### TASK REQUIREMENTS
Produce word for word the lines of the data below running from the one that has "instrument, this value" to the one that has "the satellite view", inclusive, and no others.

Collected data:
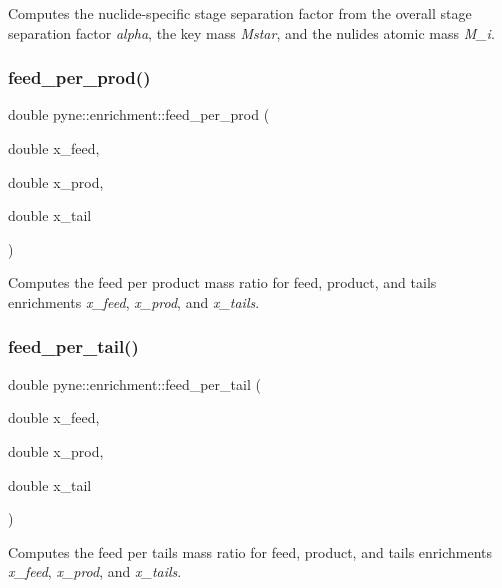 Computes the nuclide-\/specific stage separation factor from the overall stage separation factor {\itshape alpha}, the key mass {\itshape Mstar}, and the nulide\textquotesingle{}s atomic mass {\itshape M\+\_\+i}. \mbox{\label{namespacepyne_1_1enrichment_a3c67817d22ac579e8dec6c2c6b67348b}} 
\subsubsection{\texorpdfstring{feed\+\_\+per\+\_\+prod()}{feed\_per\_prod()}}
{\footnotesize\ttfamily double pyne\+::enrichment\+::feed\+\_\+per\+\_\+prod (\begin{DoxyParamCaption}\item[{double}]{x\+\_\+feed,  }\item[{double}]{x\+\_\+prod,  }\item[{double}]{x\+\_\+tail }\end{DoxyParamCaption})}

Computes the feed per product mass ratio for feed, product, and tails enrichments {\itshape x\+\_\+feed}, {\itshape x\+\_\+prod}, and {\itshape x\+\_\+tails}. \mbox{\label{namespacepyne_1_1enrichment_ac3c2ba735a52b7dab783a4901058430e}} 
\subsubsection{\texorpdfstring{feed\+\_\+per\+\_\+tail()}{feed\_per\_tail()}}
{\footnotesize\ttfamily double pyne\+::enrichment\+::feed\+\_\+per\+\_\+tail (\begin{DoxyParamCaption}\item[{double}]{x\+\_\+feed,  }\item[{double}]{x\+\_\+prod,  }\item[{double}]{x\+\_\+tail }\end{DoxyParamCaption})}

Computes the feed per tails mass ratio for feed, product, and tails enrichments {\itshape x\+\_\+feed}, {\itshape x\+\_\+prod}, and {\itshape x\+\_\+tails}. \mbox{\label{namespacepyne_1_1enrichment_ae198e1b1919eeebccd2f1b1bf60ef3db}} 

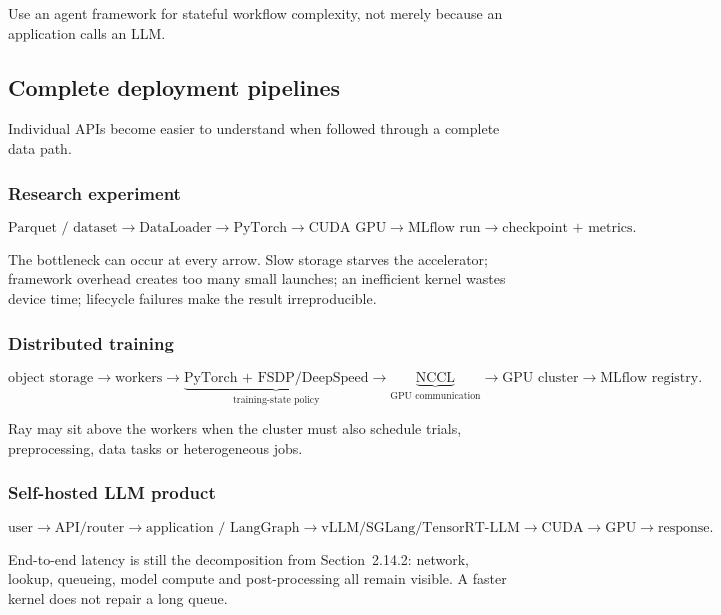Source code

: \begin{calloutmemoryhook}
Use an agent framework for stateful workflow complexity, not merely because an application calls an LLM.
\end{calloutmemoryhook}


\subsection{Complete deployment pipelines}

Individual APIs become easier to understand when followed through a complete data path.

\subsubsection*{Research experiment}

\[
\text{Parquet / dataset}
\rightarrow
\text{DataLoader}
\rightarrow
\text{PyTorch}
\rightarrow
\text{CUDA GPU}
\rightarrow
\text{MLflow run}
\rightarrow
\text{checkpoint + metrics}.
\]

The bottleneck can occur at every arrow.
Slow storage starves the accelerator; framework overhead creates too many small launches; an inefficient kernel wastes device time; lifecycle failures make the result irreproducible.

\subsubsection*{Distributed training}

\[
\text{object storage}
\rightarrow
\text{workers}
\rightarrow
\underbrace{\text{PyTorch + FSDP/DeepSpeed}}_{\text{training-state policy}}
\rightarrow
\underbrace{\text{NCCL}}_{\text{GPU communication}}
\rightarrow
\text{GPU cluster}
\rightarrow
\text{MLflow registry}.
\]

Ray may sit above the workers when the cluster must also schedule trials, preprocessing, data tasks or heterogeneous jobs.

\subsubsection*{Self-hosted LLM product}

\[
\text{user}
\rightarrow
\text{API/router}
\rightarrow
\text{application / LangGraph}
\rightarrow
\text{vLLM/SGLang/TensorRT-LLM}
\rightarrow
\text{CUDA}
\rightarrow
\text{GPU}
\rightarrow
\text{response}.
\]

End-to-end latency is still the decomposition from Section~2.14.2:
network, lookup, queueing, model compute and post-processing all remain visible.
A faster kernel does not repair a long queue.

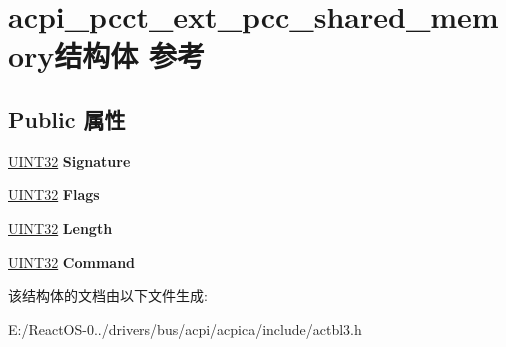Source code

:\hypertarget{structacpi__pcct__ext__pcc__shared__memory}{}\section{acpi\+\_\+pcct\+\_\+ext\+\_\+pcc\+\_\+shared\+\_\+memory结构体 参考}
\label{structacpi__pcct__ext__pcc__shared__memory}
\subsection*{Public 属性}
\begin{DoxyCompactItemize}
\item 
\mbox{\label{structacpi__pcct__ext__pcc__shared__memory_aba5373555f85346ee36abd7eecd60484}} 
\hyperlink{_processor_bind_8h_ae1e6edbbc26d6fbc71a90190d0266018}{U\+I\+N\+T32} {\bfseries Signature}
\item 
\mbox{\label{structacpi__pcct__ext__pcc__shared__memory_a6a6814fa2a05cbd11a64d94db2e9ecb4}} 
\hyperlink{_processor_bind_8h_ae1e6edbbc26d6fbc71a90190d0266018}{U\+I\+N\+T32} {\bfseries Flags}
\item 
\mbox{\label{structacpi__pcct__ext__pcc__shared__memory_a8bac9208ca2fede192434151faa8fddc}} 
\hyperlink{_processor_bind_8h_ae1e6edbbc26d6fbc71a90190d0266018}{U\+I\+N\+T32} {\bfseries Length}
\item 
\mbox{\label{structacpi__pcct__ext__pcc__shared__memory_a7e2402299720dc6dc54da10d9af476ca}} 
\hyperlink{_processor_bind_8h_ae1e6edbbc26d6fbc71a90190d0266018}{U\+I\+N\+T32} {\bfseries Command}
\end{DoxyCompactItemize}


该结构体的文档由以下文件生成\+:\begin{DoxyCompactItemize}
\item 
E\+:/\+React\+O\+S-\/0../drivers/bus/acpi/acpica/include/actbl3.\+h\end{DoxyCompactItemize}
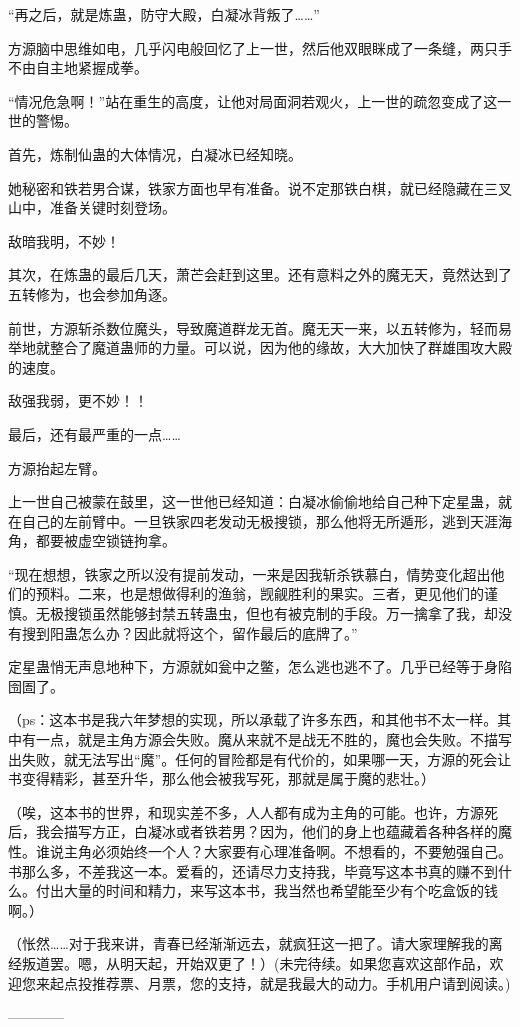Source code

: \begin{this_body}
“再之后，就是炼蛊，防守大殿，白凝冰背叛了……”

方源脑中思维如电，几乎闪电般回忆了上一世，然后他双眼眯成了一条缝，两只手不由自主地紧握成拳。

“情况危急啊！”站在重生的高度，让他对局面洞若观火，上一世的疏忽变成了这一世的警惕。

首先，炼制仙蛊的大体情况，白凝冰已经知晓。

她秘密和铁若男合谋，铁家方面也早有准备。说不定那铁白棋，就已经隐藏在三叉山中，准备关键时刻登场。

敌暗我明，不妙！

其次，在炼蛊的最后几天，萧芒会赶到这里。还有意料之外的魔无天，竟然达到了五转修为，也会参加角逐。

前世，方源斩杀数位魔头，导致魔道群龙无首。魔无天一来，以五转修为，轻而易举地就整合了魔道蛊师的力量。可以说，因为他的缘故，大大加快了群雄围攻大殿的速度。

敌强我弱，更不妙！！

最后，还有最严重的一点……

方源抬起左臂。

上一世自己被蒙在鼓里，这一世他已经知道：白凝冰偷偷地给自己种下定星蛊，就在自己的左前臂中。一旦铁家四老发动无极搜锁，那么他将无所遁形，逃到天涯海角，都要被虚空锁链拘拿。

“现在想想，铁家之所以没有提前发动，一来是因我斩杀铁慕白，情势变化超出他们的预料。二来，也是想做得利的渔翁，觊觎胜利的果实。三者，更见他们的谨慎。无极搜锁虽然能够封禁五转蛊虫，但也有被克制的手段。万一擒拿了我，却没有搜到阳蛊怎么办？因此就将这个，留作最后的底牌了。”

定星蛊悄无声息地种下，方源就如瓮中之鳖，怎么逃也逃不了。几乎已经等于身陷囹圄了。

（ps：这本书是我六年梦想的实现，所以承载了许多东西，和其他书不太一样。其中有一点，就是主角方源会失败。魔从来就不是战无不胜的，魔也会失败。不描写出失败，就无法写出“魔”。任何的冒险都是有代价的，如果哪一天，方源的死会让书变得精彩，甚至升华，那么他会被我写死，那就是属于魔的悲壮。）

（唉，这本书的世界，和现实差不多，人人都有成为主角的可能。也许，方源死后，我会描写方正，白凝冰或者铁若男？因为，他们的身上也蕴藏着各种各样的魔性。谁说主角必须始终一个人？大家要有心理准备啊。不想看的，不要勉强自己。书那么多，不差我这一本。爱看的，还请尽力支持我，毕竟写这本书真的赚不到什么。付出大量的时间和精力，来写这本书，我当然也希望能至少有个吃盒饭的钱啊。）

（怅然……对于我来讲，青春已经渐渐远去，就疯狂这一把了。请大家理解我的离经叛道罢。嗯，从明天起，开始双更了！）(未完待续。如果您喜欢这部作品，欢迎您来起点投推荐票、月票，您的支持，就是我最大的动力。手机用户请到阅读。)

------------

\end{this_body}

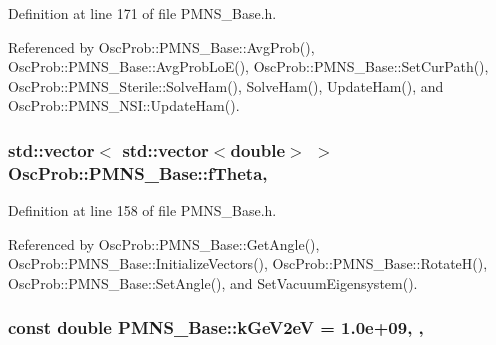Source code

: Definition at line 171 of file P\+M\+N\+S\+\_\+\+Base.\+h.



Referenced by Osc\+Prob\+::\+P\+M\+N\+S\+\_\+\+Base\+::\+Avg\+Prob(), Osc\+Prob\+::\+P\+M\+N\+S\+\_\+\+Base\+::\+Avg\+Prob\+Lo\+E(), Osc\+Prob\+::\+P\+M\+N\+S\+\_\+\+Base\+::\+Set\+Cur\+Path(), Osc\+Prob\+::\+P\+M\+N\+S\+\_\+\+Sterile\+::\+Solve\+Ham(), Solve\+Ham(), Update\+Ham(), and Osc\+Prob\+::\+P\+M\+N\+S\+\_\+\+N\+S\+I\+::\+Update\+Ham().

\subsubsection[{\texorpdfstring{f\+Theta}{fTheta}}]{\setlength{\rightskip}{0pt plus 5cm}std\+::vector$<$ std\+::vector$<$double$>$ $>$ Osc\+Prob\+::\+P\+M\+N\+S\+\_\+\+Base\+::f\+Theta\hspace{0.3cm}{\ttfamily [protected]}, {\ttfamily [inherited]}}\hypertarget{classOscProb_1_1PMNS__Base_a1976887cd658dd86b2336c181f1470b4}{}\label{classOscProb_1_1PMNS__Base_a1976887cd658dd86b2336c181f1470b4}


Definition at line 158 of file P\+M\+N\+S\+\_\+\+Base.\+h.



Referenced by Osc\+Prob\+::\+P\+M\+N\+S\+\_\+\+Base\+::\+Get\+Angle(), Osc\+Prob\+::\+P\+M\+N\+S\+\_\+\+Base\+::\+Initialize\+Vectors(), Osc\+Prob\+::\+P\+M\+N\+S\+\_\+\+Base\+::\+Rotate\+H(), Osc\+Prob\+::\+P\+M\+N\+S\+\_\+\+Base\+::\+Set\+Angle(), and Set\+Vacuum\+Eigensystem().

\subsubsection[{\texorpdfstring{k\+Ge\+V2eV}{kGeV2eV}}]{\setlength{\rightskip}{0pt plus 5cm}const double P\+M\+N\+S\+\_\+\+Base\+::k\+Ge\+V2eV = 1.\+0e+09\hspace{0.3cm}{\ttfamily [static]}, {\ttfamily [protected]}, {\ttfamily [inherited]}}\hypertarget{classOscProb_1_1PMNS__Base_ad36a0a6bf58d6ec093d3947784bd89e9}{}\label{classOscProb_1_1PMNS__Base_ad36a0a6bf58d6ec093d3947784bd89e9}


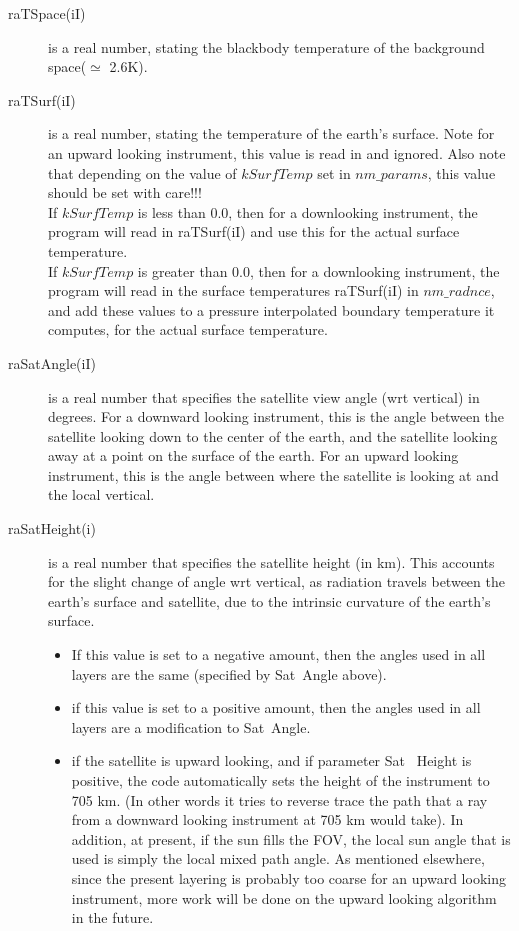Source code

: \documentclass[12pt]{article}
\begin{document}
{\begin{description}
\item[{\sf raTSpace(iI)}] is a real number, stating the blackbody 
temperature of the background space($\simeq$ 2.6K). \\

\item[{\sf raTSurf(iI)}] is a real number, stating the
temperature of the earth's surface.  Note for an upward looking
instrument, this value is read in and ignored. Also note that depending on the
value of $kSurfTemp$ set in $nm\_params$, this value should be set with 
care!!!\\
If $kSurfTemp$ is less than 0.0, then for a downlooking instrument, the 
program will read in raTSurf(iI) and use this for the actual surface 
temperature.\\
If $kSurfTemp$ is greater than 0.0, then for a downlooking instrument, the 
program will read in the surface temperatures raTSurf(iI) in $nm\_radnce$, 
and add these values to a pressure interpolated boundary temperature it 
computes, for the actual surface temperature.

\item[{\sf raSatAngle(iI)}] is a real number that specifies the satellite view 
angle (wrt vertical) in degrees.  For a downward looking instrument, this is 
the angle between the satellite looking down to the center of the earth,
and the satellite looking away at a point on the surface of the
earth.  For an upward looking instrument, this is the angle between where the
satellite is looking at and the local vertical.

\item[{\sf raSatHeight(i)}] is a real number that specifies
the satellite height (in km).  This accounts for the slight change
of angle wrt vertical, as radiation travels between the earth's
surface and satellite, due to the intrinsic curvature of the earth's
surface.

\begin{itemize}
\item If this value is set to a negative amount, then the angles used
  in all layers are the same (specified by {\sf Sat~Angle} above).
\item if this value is set to a positive amount, then the angles used
  in all layers are a modification to {\sf Sat~Angle}.
\item if the satellite is upward looking, and if parameter {\sf Sat
    ~Height} is positive, the code automatically sets the height of
    the instrument to 705 km.  (In other words it tries to reverse trace 
    the path that a ray from a downward looking instrument at 705 km 
    would take). In addition, at present, if the sun fills the FOV, 
    the local sun angle that is used is simply the local mixed path angle.
    As mentioned elsewhere, since the present layering is probably too
    coarse for an upward looking instrument, more work will be done on the
    upward looking algorithm in the future.
\end{itemize}
\end{description}

}
\end{document}
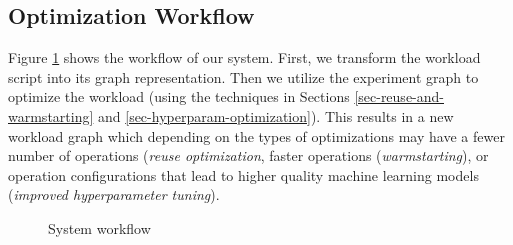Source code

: \subsection{Optimization Workflow}
Figure \ref{fig-system-workflow} shows the workflow of our system.
First, we transform the workload script into its graph representation.
Then we utilize the experiment graph to optimize the workload (using the techniques in Sections \ref{sec-reuse-and-warmstarting} and \ref{sec-hyperparam-optimization}).
This results in a new workload graph which depending on the types of optimizations may have a fewer number of operations (\textit{reuse optimization}, faster operations (\textit{warmstarting}), or operation configurations that lead to higher quality machine learning models (\textit{improved hyperparameter tuning}).
\begin{figure}
\centering

\caption{System workflow}
\label{fig-system-workflow}
\end{figure}
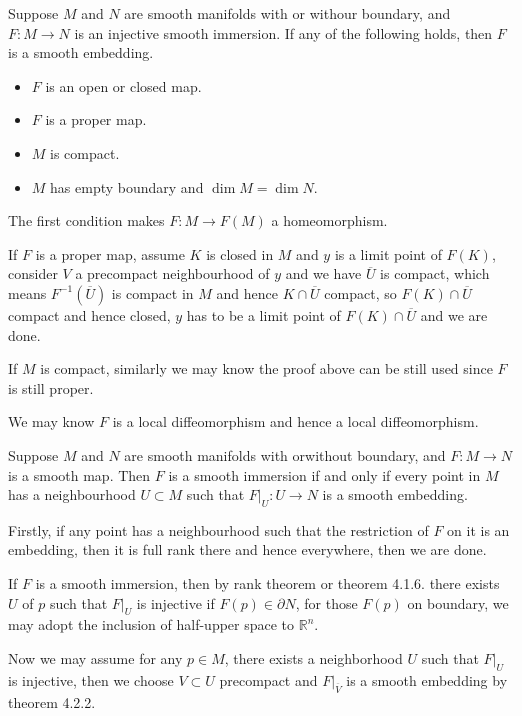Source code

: \begin{proposition}
    Suppose $M$ and $N$ are smooth manifolds with or withour boundary, and $F:M\to N$ is an injective smooth immersion. If any of the following holds, then $F$ is a smooth embedding.
    \begin{itemize}
        \item $F$ is an open or closed map.
        \item $F$ is a proper map.
        \item $M$ is compact.
        \item $M$ has empty boundary and $\dim M = \dim N$.
    \end{itemize}
\end{proposition}
\Pf\par
    The first condition makes $F:M\to F(M)$ a homeomorphism.\par
    If $F$ is a proper map, assume $K$ is closed in $M$ and $y$ is a limit point of $F(K)$, consider $V$ a precompact neighbourhood of $y$ and we have $\overline{U}$ is compact, which means $F^{-1}(\overline{U})$ is compact in $M$ and hence $K\cap \overline{U}$ compact, so $F(K)\cap \overline{U}$ compact and hence closed, $y$ has to be a limit point of $F(K)\cap \overline{U}$ and we are done.\par
    If $M$ is compact, similarly we may know the proof above can be still used since $F$ is still proper.\par
    We may know $F$ is a local diffeomorphism and hence a local diffeomorphism. 


\begin{theorem}
    Suppose $M$ and $N$ are smooth manifolds with orwithout boundary, and $F:M\to N$ is a smooth map. Then $F$ is a smooth immersion if and only if every point in $M$ has a neighbourhood $U\subset M$ such that $F|_U:U\to N$ is a smooth embedding.
\end{theorem}
\Pf\par
    Firstly, if any point has a neighbourhood such that the restriction of $F$ on it is an embedding, then it is full rank there and hence everywhere, then we are done.\par
    If $F$ is a smooth immersion, then by rank theorem or theorem 4.1.6. there exists $U$ of $p$ such that $F|_{U}$ is injective if $F(p) \in \partial N$, for those $F(p)$ on boundary, we may adopt the inclusion of half-upper space to $\mathbb{R}^n$.\par
    Now we may assume for any $p\in M$, there exists a neighborhood $U$ such that $F|_U$ is injective, then we choose $V\subset U$ precompact and $F|_{\overline{V}}$ is a smooth embedding by theorem 4.2.2.


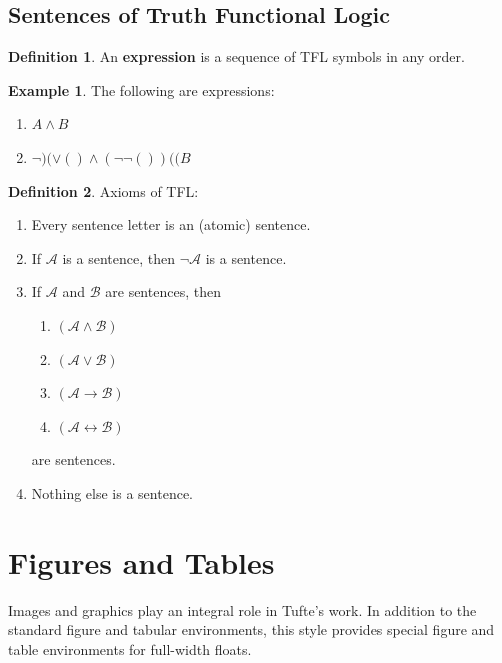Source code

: \documentclass{tufte-handout}
\newcommand{\docenv}[1]{\textsf{#1}}%
\let\biconditional\leftrightarrow
\theoremstyle{definition}
\newtheorem{defn}{Definition}
\theoremstyle{example}
\newtheorem{exmp}{Example}
\theoremstyle{remark}
\begin{document}
\subsection{Sentences of Truth Functional Logic}
\begin{defn}
 An \textbf{expression} is a sequence of TFL symbols in any order.
\end{defn}
\begin{exmp}
  The following are expressions:
  \begin{enumerate}[leftmargin=3\parindent]
    \item $A \land B$
    \item $\neg )(\lor ()\land (\neg \neg ())((B$
    \end{enumerate}
\end{exmp}
\begin{framed}
  \begin{defn}
    Axioms of TFL\@:
    \begin{enumerate}[leftmargin=3\parindent]
      \item Every sentence letter is an (atomic) sentence.
      \item If $\mathcal{A}$ is a sentence, then $\neg \mathcal{A}$ is a sentence.
      \item If $\mathcal{A}$ and $\mathcal{B}$ are sentences, then 
      \begin{enumerate}[leftmargin=3\parindent, label=\roman*.]
        \item $(\mathcal{A} \land \mathcal{B})$ 
        \item $(\mathcal{A} \lor \mathcal{B})$
        \item $(\mathcal{A} \to \mathcal{B})$
        \item $(\mathcal{A} \biconditional \mathcal{B})$
      \end{enumerate}
      are sentences.
      \item Nothing else is a sentence.
    \end{enumerate}
  \end{defn}
\end{framed}

\section{Figures and Tables}\label{sec:figures-and-tables}
Images and graphics play an integral role in Tufte's work. In addition to the
standard \docenv{figure} and \docenv{tabular} environments, this style provides
special figure and table environments for full-width floats.
\end{document}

### ANSWER TO THIS PROBLEM
instrument, this value is read in and ignored. Also note that depending on the
value of $kSurfTemp$ set in $nm\_params$, this value should be set with 
care!!!\\
If $kSurfTemp$ is less than 0.0, then for a downlooking instrument, the 
program will read in raTSurf(iI) and use this for the actual surface 
temperature.\\
If $kSurfTemp$ is greater than 0.0, then for a downlooking instrument, the 
program will read in the surface temperatures raTSurf(iI) in $nm\_radnce$, 
and add these values to a pressure interpolated boundary temperature it 
computes, for the actual surface temperature.

\item[{\sf raSatAngle(iI)}] is a real number that specifies the satellite view 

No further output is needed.